- Recorded data:
----
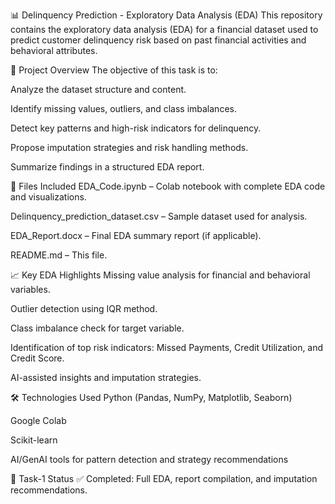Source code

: 📊 Delinquency Prediction - Exploratory Data Analysis (EDA)
This repository contains the exploratory data analysis (EDA) for a financial dataset used to predict customer delinquency risk based on past financial activities and behavioral attributes.

📌 Project Overview
The objective of this task is to:

Analyze the dataset structure and content.

Identify missing values, outliers, and class imbalances.

Detect key patterns and high-risk indicators for delinquency.

Propose imputation strategies and risk handling methods.

Summarize findings in a structured EDA report.

📂 Files Included
EDA_Code.ipynb – Colab notebook with complete EDA code and visualizations.

Delinquency_prediction_dataset.csv – Sample dataset used for analysis.

EDA_Report.docx – Final EDA summary report (if applicable).

README.md – This file.

📈 Key EDA Highlights
Missing value analysis for financial and behavioral variables.

Outlier detection using IQR method.

Class imbalance check for target variable.

Identification of top risk indicators: Missed Payments, Credit Utilization, and Credit Score.

AI-assisted insights and imputation strategies.

🛠️ Technologies Used
Python (Pandas, NumPy, Matplotlib, Seaborn)

Google Colab

Scikit-learn

AI/GenAI tools for pattern detection and strategy recommendations

📑 Task-1 Status
✅ Completed: Full EDA, report compilation, and imputation recommendations.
----
- What is expected: The string "imputation" marks the lines to copy; report each of them from the data above.

- Written answer:
Propose imputation strategies and risk handling methods.
AI-assisted insights and imputation strategies.
✅ Completed: Full EDA, report compilation, and imputation recommendations.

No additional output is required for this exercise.